Airlines, if they are unable to put more flights on, may be forced to prioritise different customers over one another. What’s more important: a business trip that could occur over Zoom or a well deserved family holiday that could take place in the UK?

The extent to which coronavirus affects holidays is subjective. It depends entirely on what one’s ideal holiday is. Personally, I enjoy cultural explorations of big cities, looking at the museums, art galleries and ideas that shape a civilisation. With social distancing in place, this is likely to be severely affected. Museums that open may have staggered arrival times, one way systems and limited artefacts on display. This makes what would be a pleasurable, relaxed experience far less enjoyable. Even those spending time at an all-inclusive resort may find there is far less freedom to relax. Indeed, the process may replicate what individuals experience at home: stressing about being too close to others and fears of catching coronavirus.

If there is a second wave of infections because of too much social interaction, people will choose not to travel domestically or overseas

The tourism industry is on a knife edge. Its long term success future is dependent on whether individuals choose to visit other nations. A summer without any tourism would decimate the industry. There must be a balance between reopening the economy and retaining precautions. If there is a second wave of infections because of too much social interaction, people will choose not to travel domestically or overseas.
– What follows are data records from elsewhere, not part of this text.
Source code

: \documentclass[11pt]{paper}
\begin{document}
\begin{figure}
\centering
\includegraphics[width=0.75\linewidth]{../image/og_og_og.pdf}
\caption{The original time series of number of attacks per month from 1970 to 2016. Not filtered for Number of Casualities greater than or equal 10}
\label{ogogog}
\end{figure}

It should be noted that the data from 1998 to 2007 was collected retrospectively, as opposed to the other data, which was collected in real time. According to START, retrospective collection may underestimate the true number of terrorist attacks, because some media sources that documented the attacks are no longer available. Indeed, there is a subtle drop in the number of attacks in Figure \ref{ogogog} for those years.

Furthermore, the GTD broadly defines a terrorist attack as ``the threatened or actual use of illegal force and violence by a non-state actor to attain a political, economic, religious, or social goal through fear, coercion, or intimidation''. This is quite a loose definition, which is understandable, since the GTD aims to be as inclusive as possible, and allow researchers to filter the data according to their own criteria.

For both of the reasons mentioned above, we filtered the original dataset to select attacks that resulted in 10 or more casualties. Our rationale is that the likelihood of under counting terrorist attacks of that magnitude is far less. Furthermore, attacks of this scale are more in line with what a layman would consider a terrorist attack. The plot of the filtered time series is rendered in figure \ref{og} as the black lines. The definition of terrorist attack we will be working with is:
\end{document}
Similarly, I wonder whether people’s experiences of lockdown will change their attitude towards travel. This is most notable in work. Meetings being conducted on Zoom has saved companies vast amounts of money that would be spent conducting them in person. Individuals may decide that business agreements can take place virtually for the foreseeable future, thereby reducing the amount of travel. However, effective conversation involves body language, which internet meetings clearly prevent.
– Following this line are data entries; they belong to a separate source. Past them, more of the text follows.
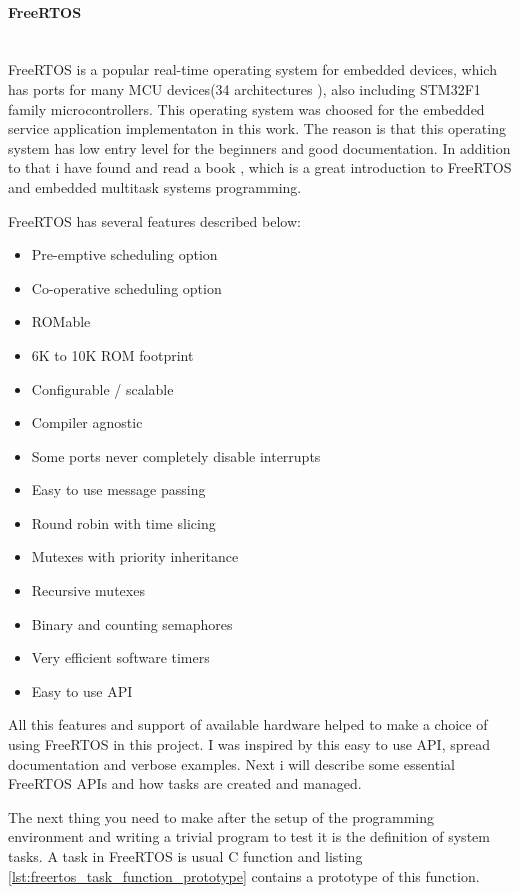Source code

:\paragraph{FreeRTOS} ~\\
FreeRTOS is a popular real-time operating system for embedded devices, which has
ports for many MCU devices(34 architectures \cite{FreeRTOS_website}),
also including STM32F1 family microcontrollers.
This operating system was choosed for the embedded service application implementaton in this work.
The reason is that this operating system has low entry level for the beginners and good documentation.
In addition to that i have found and read a book \cite{barry2010using}, which is a great introduction to FreeRTOS and embedded multitask systems programming. 

FreeRTOS has several features described below\cite{FreeRTOS_website}:
\begin{itemize}
\item Pre-emptive scheduling option 
\item Co-operative scheduling option
\item ROMable
\item 6K to 10K ROM footprint
\item Configurable / scalable
\item Compiler agnostic
\item Some ports never completely disable interrupts
\item Easy to use message passing
\item Round robin with time slicing
\item Mutexes with priority inheritance
\item Recursive mutexes
\item Binary and counting semaphores
\item Very efficient software timers
\item Easy to use API 
\end{itemize}

All this features and support of available hardware helped to make a choice of using FreeRTOS in this project.
I was inspired by this easy to use API, spread documentation and verbose examples.
Next i will describe some essential FreeRTOS APIs  and how tasks are created and managed.

The next thing you need to make after the setup of the programming environment and writing a trivial program to test it is the definition of system tasks.
A task in FreeRTOS is usual C function and
listing \ref{lst:freertos_task_function_prototype} contains a prototype of this
function.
I am pleased that people want to book flights and head on holiday. Whether for relaxation or cultural investigation, the ideal of human exploration should be celebrated. In order for people to perform at their best, (whether at work or in their personal lives), time away from the busyness of daily life is essential. With this international exploration should come an understanding of the need for moderation in holidays too. While the skies get busier, that knowledge should come with a recognition of the brilliance of human travel for exploring new locations and learning about the world.